DATA EXTRACT –
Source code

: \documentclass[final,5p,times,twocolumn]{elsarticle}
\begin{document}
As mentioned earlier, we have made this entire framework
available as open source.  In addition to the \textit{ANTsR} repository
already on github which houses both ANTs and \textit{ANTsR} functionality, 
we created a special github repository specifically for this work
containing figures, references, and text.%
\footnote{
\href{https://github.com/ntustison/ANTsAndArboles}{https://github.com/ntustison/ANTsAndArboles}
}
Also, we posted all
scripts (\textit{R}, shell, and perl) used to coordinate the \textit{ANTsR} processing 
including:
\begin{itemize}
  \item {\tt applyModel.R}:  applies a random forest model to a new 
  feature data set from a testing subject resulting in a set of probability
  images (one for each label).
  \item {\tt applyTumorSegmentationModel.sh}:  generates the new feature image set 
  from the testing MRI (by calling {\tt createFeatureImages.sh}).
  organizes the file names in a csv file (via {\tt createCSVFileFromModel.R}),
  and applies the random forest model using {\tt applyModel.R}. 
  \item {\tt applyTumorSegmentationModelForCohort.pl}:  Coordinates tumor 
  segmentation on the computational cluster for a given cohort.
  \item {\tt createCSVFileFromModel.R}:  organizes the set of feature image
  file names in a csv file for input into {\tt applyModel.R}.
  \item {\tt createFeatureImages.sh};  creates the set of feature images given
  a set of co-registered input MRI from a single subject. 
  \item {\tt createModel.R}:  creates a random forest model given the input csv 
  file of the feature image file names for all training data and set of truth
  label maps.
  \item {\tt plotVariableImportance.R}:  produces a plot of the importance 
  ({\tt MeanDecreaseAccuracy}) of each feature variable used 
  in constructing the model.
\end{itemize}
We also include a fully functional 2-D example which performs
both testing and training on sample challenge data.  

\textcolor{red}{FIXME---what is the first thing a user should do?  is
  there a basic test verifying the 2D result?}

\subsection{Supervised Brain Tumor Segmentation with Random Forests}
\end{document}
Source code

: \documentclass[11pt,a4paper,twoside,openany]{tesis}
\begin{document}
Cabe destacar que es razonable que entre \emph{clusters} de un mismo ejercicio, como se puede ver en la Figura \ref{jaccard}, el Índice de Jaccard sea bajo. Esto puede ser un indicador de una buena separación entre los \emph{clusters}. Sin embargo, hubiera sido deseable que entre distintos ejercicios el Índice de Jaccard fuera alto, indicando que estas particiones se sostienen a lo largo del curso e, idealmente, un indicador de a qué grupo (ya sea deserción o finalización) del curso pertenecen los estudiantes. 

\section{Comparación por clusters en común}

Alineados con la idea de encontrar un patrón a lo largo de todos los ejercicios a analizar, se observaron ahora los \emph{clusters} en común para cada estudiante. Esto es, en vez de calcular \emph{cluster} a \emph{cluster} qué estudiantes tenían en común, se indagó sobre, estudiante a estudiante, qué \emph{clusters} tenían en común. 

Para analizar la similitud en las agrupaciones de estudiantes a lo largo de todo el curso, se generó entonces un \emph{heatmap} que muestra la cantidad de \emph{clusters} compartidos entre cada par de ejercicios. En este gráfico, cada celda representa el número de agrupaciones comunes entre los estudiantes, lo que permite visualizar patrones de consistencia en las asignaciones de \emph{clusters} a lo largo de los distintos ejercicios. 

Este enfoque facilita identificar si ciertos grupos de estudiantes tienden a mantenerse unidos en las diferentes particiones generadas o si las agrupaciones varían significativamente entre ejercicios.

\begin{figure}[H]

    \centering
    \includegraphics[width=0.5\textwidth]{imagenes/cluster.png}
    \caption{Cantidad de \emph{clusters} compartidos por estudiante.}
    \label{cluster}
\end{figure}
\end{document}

EXERCISE DETAILS –
Please copy, exactly and with nothing else, the lines above beginning at the line that has "we created a" and ending with the line that has "label maps.".

SOLVED PROBLEM –
we created a special github repository specifically for this work
containing figures, references, and text.%
\footnote{
\href{https://github.com/ntustison/ANTsAndArboles}{https://github.com/ntustison/ANTsAndArboles}
}
Also, we posted all
scripts (\textit{R}, shell, and perl) used to coordinate the \textit{ANTsR} processing 
including:
\begin{itemize}
  \item {\tt applyModel.R}:  applies a random forest model to a new 
  feature data set from a testing subject resulting in a set of probability
  images (one for each label).
  \item {\tt applyTumorSegmentationModel.sh}:  generates the new feature image set 
  from the testing MRI (by calling {\tt createFeatureImages.sh}).
  organizes the file names in a csv file (via {\tt createCSVFileFromModel.R}),
  and applies the random forest model using {\tt applyModel.R}. 
  \item {\tt applyTumorSegmentationModelForCohort.pl}:  Coordinates tumor 
  segmentation on the computational cluster for a given cohort.
  \item {\tt createCSVFileFromModel.R}:  organizes the set of feature image
  file names in a csv file for input into {\tt applyModel.R}.
  \item {\tt createFeatureImages.sh};  creates the set of feature images given
  a set of co-registered input MRI from a single subject. 
  \item {\tt createModel.R}:  creates a random forest model given the input csv 
  file of the feature image file names for all training data and set of truth
  label maps.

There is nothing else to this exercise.